From what I've seen, acceleration can probably be mitigated as a problem with a 3 + 2/3 cim per side gearbox. (heheheh)
Does anybody know what the maximum speed it is physically possible to go on an FRC robot? Assuming you want to drive for 10 seconds before the main breaker blows with a 100lb robot.

Re: Fastest drivetrain in Aerial assist?
 

There was an interesting white paper a while back about how acceleration in FRC robots is affected almost entirely by weight and number of motors, and not much by gear ratio. I'll see if I can dig it up.

Re: Fastest drivetrain in Aerial assist?
 

Empirically higher top speed = less torque which in turn = less acceleration because T = I*M*A/R (Moment of Inertia, Mass, Acceleration, Radius)

If torque decreases with the others staying the same, then acceleration must decrease. That's why adding motors increases acceleration, because it adds torque to the drive.

A small piece I found on HP, I havn't checked the math but it seems logical

Re: Fastest drivetrain in Aerial assist?
 

Circuit breakers don't limit current. The 40A circuit breakers used by the PDB won't trip for a few seconds at ~100 amps.

Re: Fastest drivetrain in Aerial assist?
 

Complete BS psuedo math just to set an upper bound based on energy...

Assume 200 amps of draw for 10 seconds, this drops the battery to about 11V. That's 22 kJ of energy.

Assume the motors + drive average about 40% efficiency from electrical power to kinetic energy of the robot, that's 8.8 kJ.

Assume 68 kg vehicle, and E = .5mv^2, then velocity is 52 feet per second.

You'd require many shifting stages with instant engagement, a friction-less environment (in terms of air drag, etc..), and a much longer field though ;)

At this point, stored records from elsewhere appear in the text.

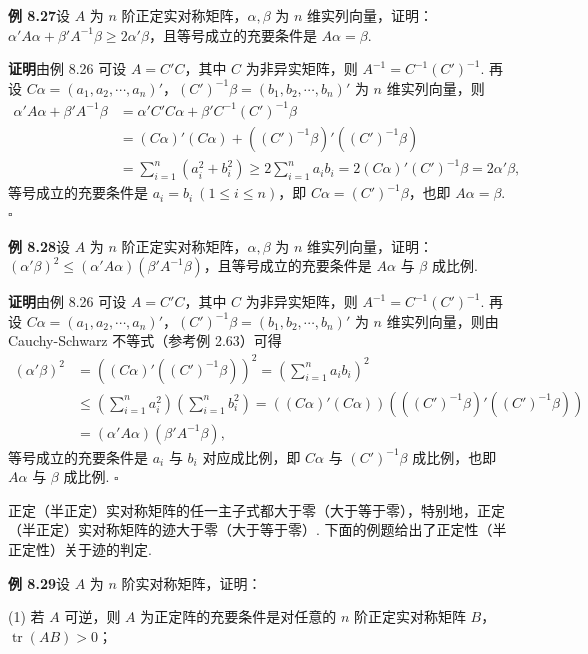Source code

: \documentclass[UTF8, 12pt, fontset=fandol, oneside]{ctexart}
\begin{document}
\noindent\textbf{例 8.27}\quad 设 $A$ 为 $n$ 阶正定实对称矩阵，$\alpha,\beta$ 为 $n$ 维实列向量，证明：$\alpha'A\alpha+\beta'A^{-1}\beta\ge 2\alpha'\beta$，且等号成立的充要条件是 $A\alpha=\beta$.

\noindent\textbf{证明}\quad 由例 8.26 可设 $A=C'C$，其中 $C$ 为非异实矩阵，则 $A^{-1}=C^{-1}(C')^{-1}$. 再设 $C\alpha=(a_1,a_2,\cdots,a_n)'$，$(C')^{-1}\beta=(b_1,b_2,\cdots,b_n)'$ 为 $n$ 维实列向量，则
\[
\begin{aligned}
\alpha'A\alpha+\beta'A^{-1}\beta
&=\alpha'C'C\alpha+\beta'C^{-1}(C')^{-1}\beta\\
&=(C\alpha)'(C\alpha)+((C')^{-1}\beta)'((C')^{-1}\beta)\\
&=\sum_{i=1}^n(a_i^2+b_i^2)\ge 2\sum_{i=1}^n a_ib_i
=2(C\alpha)'(C')^{-1}\beta=2\alpha'\beta,
\end{aligned}
\]
等号成立的充要条件是 $a_i=b_i\ (1\le i\le n)$，即 $C\alpha=(C')^{-1}\beta$，也即 $A\alpha=\beta$. $\ensuremath{\square}$

\noindent\textbf{例 8.28}\quad 设 $A$ 为 $n$ 阶正定实对称矩阵，$\alpha,\beta$ 为 $n$ 维实列向量，证明：$(\alpha'\beta)^2\le (\alpha'A\alpha)(\beta'A^{-1}\beta)$，且等号成立的充要条件是 $A\alpha$ 与 $\beta$ 成比例.

\noindent\textbf{证明}\quad 由例 8.26 可设 $A=C'C$，其中 $C$ 为非异实矩阵，则 $A^{-1}=C^{-1}(C')^{-1}$. 再设 $C\alpha=(a_1,a_2,\cdots,a_n)'$，$(C')^{-1}\beta=(b_1,b_2,\cdots,b_n)'$ 为 $n$ 维实列向量，则由 Cauchy-Schwarz 不等式（参考例 2.63）可得
\[
\begin{aligned}
(\alpha'\beta)^2
&=\left((C\alpha)'((C')^{-1}\beta)\right)^2
=\left(\sum_{i=1}^n a_ib_i\right)^2\\
&\le \left(\sum_{i=1}^n a_i^2\right)\left(\sum_{i=1}^n b_i^2\right)
=\left((C\alpha)'(C\alpha)\right)\left(((C')^{-1}\beta)'((C')^{-1}\beta)\right)\\
&=(\alpha'A\alpha)(\beta'A^{-1}\beta),
\end{aligned}
\]
等号成立的充要条件是 $a_i$ 与 $b_i$ 对应成比例，即 $C\alpha$ 与 $(C')^{-1}\beta$ 成比例，也即 $A\alpha$ 与 $\beta$ 成比例. $\ensuremath{\square}$

正定（半正定）实对称矩阵的任一主子式都大于零（大于等于零），特别地，正定（半正定）实对称矩阵的迹大于零（大于等于零）. 下面的例题给出了正定性（半正定性）关于迹的判定.

\noindent\textbf{例 8.29}\quad 设 $A$ 为 $n$ 阶实对称矩阵，证明：

(1) 若 $A$ 可逆，则 $A$ 为正定阵的充要条件是对任意的 $n$ 阶正定实对称矩阵 $B$，$\operatorname{tr}(AB)>0$；
\end{document}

Re: Fastest drivetrain in Aerial assist?
 

The concept here is correct, but T=I*A/R. The formula that really shows the torque-velocity relationship is Power=Torque*angular velocity, where if torque is increased, then angular velocity must decrease assuming a constant power.

Re: Fastest drivetrain in Aerial assist?
 

I'm pretty sure the fastest robot that I saw this year was 1986. I wonder if Aaron can give us a number?

Re: Fastest drivetrain in Aerial assist?
 

Not sure who was the fastest out there but 368 was certainly one of the quickest...and nimble too!

Re: Fastest drivetrain in Aerial assist?
 

11 tooth pinion direct driving a 70 tooth gear on a 4 inch blue nitrile wheel. 6 CIMs, no shifter.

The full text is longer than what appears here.